Start of Data under study

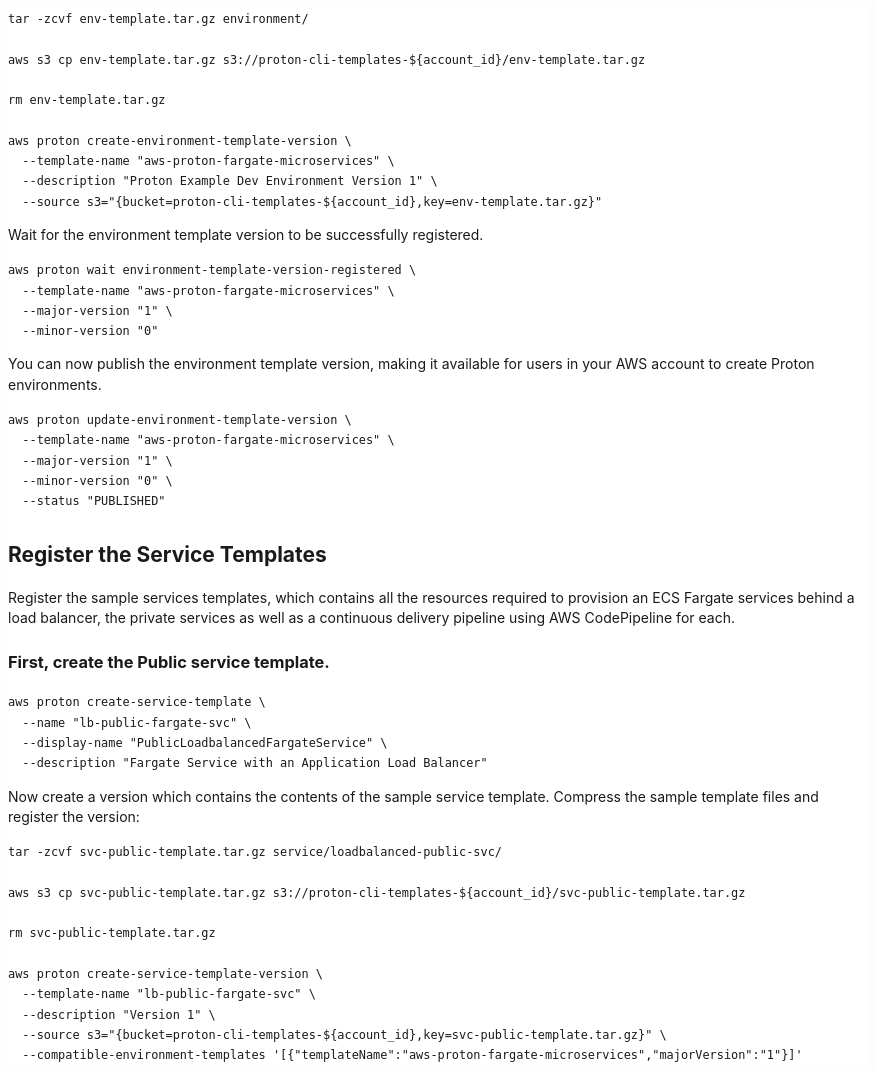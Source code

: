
 ```
tar -zcvf env-template.tar.gz environment/

aws s3 cp env-template.tar.gz s3://proton-cli-templates-${account_id}/env-template.tar.gz

rm env-template.tar.gz

aws proton create-environment-template-version \
  --template-name "aws-proton-fargate-microservices" \
  --description "Proton Example Dev Environment Version 1" \
  --source s3="{bucket=proton-cli-templates-${account_id},key=env-template.tar.gz}"
```

Wait for the environment template version to be successfully registered.

```
aws proton wait environment-template-version-registered \
  --template-name "aws-proton-fargate-microservices" \
  --major-version "1" \
  --minor-version "0"
```

You can now publish the environment template version, making it available for users in your AWS account to create Proton environments.

```
aws proton update-environment-template-version \
  --template-name "aws-proton-fargate-microservices" \
  --major-version "1" \
  --minor-version "0" \
  --status "PUBLISHED"
```

## Register the Service Templates

Register the sample services templates, which contains all the resources required to provision an ECS Fargate services behind a load balancer, the private services as well as a continuous delivery pipeline using AWS CodePipeline for each.

### First, create the Public service template.

```
aws proton create-service-template \
  --name "lb-public-fargate-svc" \
  --display-name "PublicLoadbalancedFargateService" \
  --description "Fargate Service with an Application Load Balancer"
```

Now create a version which contains the contents of the sample service template. Compress the sample template files and register the version:

```
tar -zcvf svc-public-template.tar.gz service/loadbalanced-public-svc/

aws s3 cp svc-public-template.tar.gz s3://proton-cli-templates-${account_id}/svc-public-template.tar.gz

rm svc-public-template.tar.gz

aws proton create-service-template-version \
  --template-name "lb-public-fargate-svc" \
  --description "Version 1" \
  --source s3="{bucket=proton-cli-templates-${account_id},key=svc-public-template.tar.gz}" \
  --compatible-environment-templates '[{"templateName":"aws-proton-fargate-microservices","majorVersion":"1"}]'
```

End of Data under study

Problem details: Your answer must consist only of the lines from the one containing "You can now" through the last line of the data above, both included, exactly as written.

Exercise output:
You can now publish the environment template version, making it available for users in your AWS account to create Proton environments.

```
aws proton update-environment-template-version \
  --template-name "aws-proton-fargate-microservices" \
  --major-version "1" \
  --minor-version "0" \
  --status "PUBLISHED"
```

## Register the Service Templates

Register the sample services templates, which contains all the resources required to provision an ECS Fargate services behind a load balancer, the private services as well as a continuous delivery pipeline using AWS CodePipeline for each.

### First, create the Public service template.

```
aws proton create-service-template \
  --name "lb-public-fargate-svc" \
  --display-name "PublicLoadbalancedFargateService" \
  --description "Fargate Service with an Application Load Balancer"
```

Now create a version which contains the contents of the sample service template. Compress the sample template files and register the version:

```
tar -zcvf svc-public-template.tar.gz service/loadbalanced-public-svc/

aws s3 cp svc-public-template.tar.gz s3://proton-cli-templates-${account_id}/svc-public-template.tar.gz

rm svc-public-template.tar.gz

aws proton create-service-template-version \
  --template-name "lb-public-fargate-svc" \
  --description "Version 1" \
  --source s3="{bucket=proton-cli-templates-${account_id},key=svc-public-template.tar.gz}" \
  --compatible-environment-templates '[{"templateName":"aws-proton-fargate-microservices","majorVersion":"1"}]'
```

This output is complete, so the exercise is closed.